Records contained in a dataset

*** Begin section ***

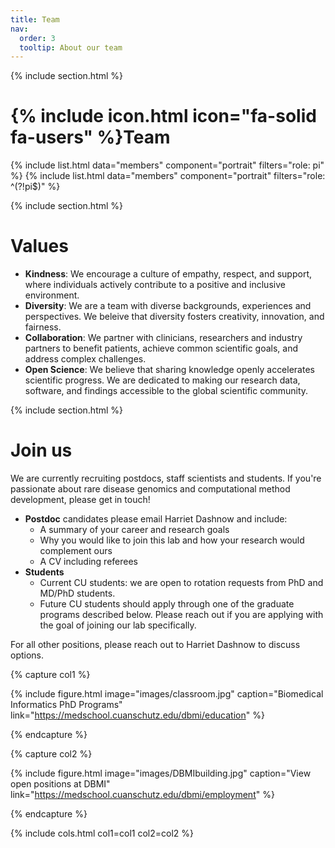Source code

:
 ```yaml
---
title: Team
nav:
  order: 3
  tooltip: About our team
---
```


{% include section.html %}

# {% include icon.html icon="fa-solid fa-users" %}Team

{% include list.html data="members" component="portrait" filters="role: pi" %}
{% include list.html data="members" component="portrait" filters="role: ^(?!pi$)" %}

{% include section.html %}

# Values

- **Kindness**: We encourage a culture of empathy, respect, and support, where individuals actively contribute to a positive and inclusive environment.
- **Diversity**: We are a team with diverse backgrounds, experiences and perspectives. We beleive that diversity fosters creativity, innovation, and fairness.
- **Collaboration**: We partner with clinicians, researchers and industry partners to benefit patients, achieve common scientific goals, and address complex challenges.
- **Open Science**: We believe that sharing knowledge openly accelerates scientific progress. We are dedicated to making our research data, software, and findings accessible to the global scientific community.


{% include section.html %}

# Join us

We are currently recruiting postdocs, staff scientists and students. If you're passionate about rare disease genomics and computational method development, please get in touch!

- **Postdoc** candidates please email Harriet Dashnow and include:
  - A summary of your career and research goals
  - Why you would like to join this lab and how your research would complement ours
  - A CV including referees
- **Students** 
  - Current CU students: we are open to rotation requests from PhD and MD/PhD students.
  - Future CU students should apply through one of the graduate programs described below. Please reach out if you are applying with the goal of joining our lab specifically.

For all other positions, please reach out to Harriet Dashnow to discuss options.

{% capture col1 %}

{%
  include figure.html
  image="images/classroom.jpg"
  caption="Biomedical Informatics PhD Programs"
  link="https://medschool.cuanschutz.edu/dbmi/education"
%}

{% endcapture %}

{% capture col2 %}

{%
  include figure.html
  image="images/DBMIbuilding.jpg"
  caption="View open positions at DBMI"
  link="https://medschool.cuanschutz.edu/dbmi/employment"
%}

{% endcapture %}


{% include cols.html col1=col1 col2=col2 %}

*** End section ***

→ **EXERCISE REQUIREMENTS**: Exact copy, no pictures: return the entries word for word.

→ **YOUR SOLUTION**:
Source code

:
 ```yaml
---
title: Team
nav:
  order: 3
  tooltip: About our team
---
```


{% include section.html %}

# {% include icon.html icon="fa-solid fa-users" %}Team

{% include list.html data="members" component="portrait" filters="role: pi" %}
{% include list.html data="members" component="portrait" filters="role: ^(?!pi$)" %}

{% include section.html %}

# Values

- **Kindness**: We encourage a culture of empathy, respect, and support, where individuals actively contribute to a positive and inclusive environment.
- **Diversity**: We are a team with diverse backgrounds, experiences and perspectives. We beleive that diversity fosters creativity, innovation, and fairness.
- **Collaboration**: We partner with clinicians, researchers and industry partners to benefit patients, achieve common scientific goals, and address complex challenges.
- **Open Science**: We believe that sharing knowledge openly accelerates scientific progress. We are dedicated to making our research data, software, and findings accessible to the global scientific community.


{% include section.html %}

# Join us

We are currently recruiting postdocs, staff scientists and students. If you're passionate about rare disease genomics and computational method development, please get in touch!

- **Postdoc** candidates please email Harriet Dashnow and include:
  - A summary of your career and research goals
  - Why you would like to join this lab and how your research would complement ours
  - A CV including referees
- **Students** 
  - Current CU students: we are open to rotation requests from PhD and MD/PhD students.
  - Future CU students should apply through one of the graduate programs described below. Please reach out if you are applying with the goal of joining our lab specifically.

For all other positions, please reach out to Harriet Dashnow to discuss options.

{% capture col1 %}

{%
  include figure.html
  image="images/classroom.jpg"
  caption="Biomedical Informatics PhD Programs"
  link="https://medschool.cuanschutz.edu/dbmi/education"
%}

{% endcapture %}

{% capture col2 %}

{%
  include figure.html
  image="images/DBMIbuilding.jpg"
  caption="View open positions at DBMI"
  link="https://medschool.cuanschutz.edu/dbmi/employment"
%}

{% endcapture %}


{% include cols.html col1=col1 col2=col2 %}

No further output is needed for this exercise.